— Exercise aim —
Whenever the word "Naturel" appears in a line of the data below, copy that line.

— Data extract —
↓↓↓

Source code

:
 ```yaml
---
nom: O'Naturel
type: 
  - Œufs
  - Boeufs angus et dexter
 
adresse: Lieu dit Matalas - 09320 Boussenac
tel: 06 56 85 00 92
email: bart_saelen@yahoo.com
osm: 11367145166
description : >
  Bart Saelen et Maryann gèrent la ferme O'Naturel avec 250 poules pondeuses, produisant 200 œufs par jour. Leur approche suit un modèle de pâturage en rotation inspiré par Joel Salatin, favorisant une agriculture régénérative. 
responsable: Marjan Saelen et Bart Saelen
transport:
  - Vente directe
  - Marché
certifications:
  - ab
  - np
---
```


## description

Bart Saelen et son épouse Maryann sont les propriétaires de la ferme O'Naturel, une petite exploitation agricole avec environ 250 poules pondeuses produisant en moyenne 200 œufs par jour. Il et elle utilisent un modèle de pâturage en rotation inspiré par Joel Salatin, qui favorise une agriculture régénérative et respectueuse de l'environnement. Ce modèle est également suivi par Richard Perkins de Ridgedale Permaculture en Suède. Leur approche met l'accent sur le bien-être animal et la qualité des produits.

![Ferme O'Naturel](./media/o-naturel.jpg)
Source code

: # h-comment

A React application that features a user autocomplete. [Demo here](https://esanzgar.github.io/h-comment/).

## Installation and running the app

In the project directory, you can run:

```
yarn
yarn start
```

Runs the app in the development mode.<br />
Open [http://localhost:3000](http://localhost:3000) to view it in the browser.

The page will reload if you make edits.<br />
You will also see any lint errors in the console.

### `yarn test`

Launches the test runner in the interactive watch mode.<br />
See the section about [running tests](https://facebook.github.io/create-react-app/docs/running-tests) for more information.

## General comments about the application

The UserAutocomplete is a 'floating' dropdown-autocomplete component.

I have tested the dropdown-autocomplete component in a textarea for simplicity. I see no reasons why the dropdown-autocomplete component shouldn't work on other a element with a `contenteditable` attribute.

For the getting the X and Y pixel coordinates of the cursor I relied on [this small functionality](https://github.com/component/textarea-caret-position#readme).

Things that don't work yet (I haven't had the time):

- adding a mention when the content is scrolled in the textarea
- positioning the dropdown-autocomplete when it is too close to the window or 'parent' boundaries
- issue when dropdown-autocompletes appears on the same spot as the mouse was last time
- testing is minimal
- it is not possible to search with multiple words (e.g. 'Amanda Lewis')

↑↑↑

— Expected output —
nom: O'Naturel
  Bart Saelen et Maryann gèrent la ferme O'Naturel avec 250 poules pondeuses, produisant 200 œufs par jour. Leur approche suit un modèle de pâturage en rotation inspiré par Joel Salatin, favorisant une agriculture régénérative. 
Bart Saelen et son épouse Maryann sont les propriétaires de la ferme O'Naturel, une petite exploitation agricole avec environ 250 poules pondeuses produisant en moyenne 200 œufs par jour. Il et elle utilisent un modèle de pâturage en rotation inspiré par Joel Salatin, qui favorise une agriculture régénérative et respectueuse de l'environnement. Ce modèle est également suivi par Richard Perkins de Ridgedale Permaculture en Suède. Leur approche met l'accent sur le bien-être animal et la qualité des produits.
![Ferme O'Naturel](./media/o-naturel.jpg)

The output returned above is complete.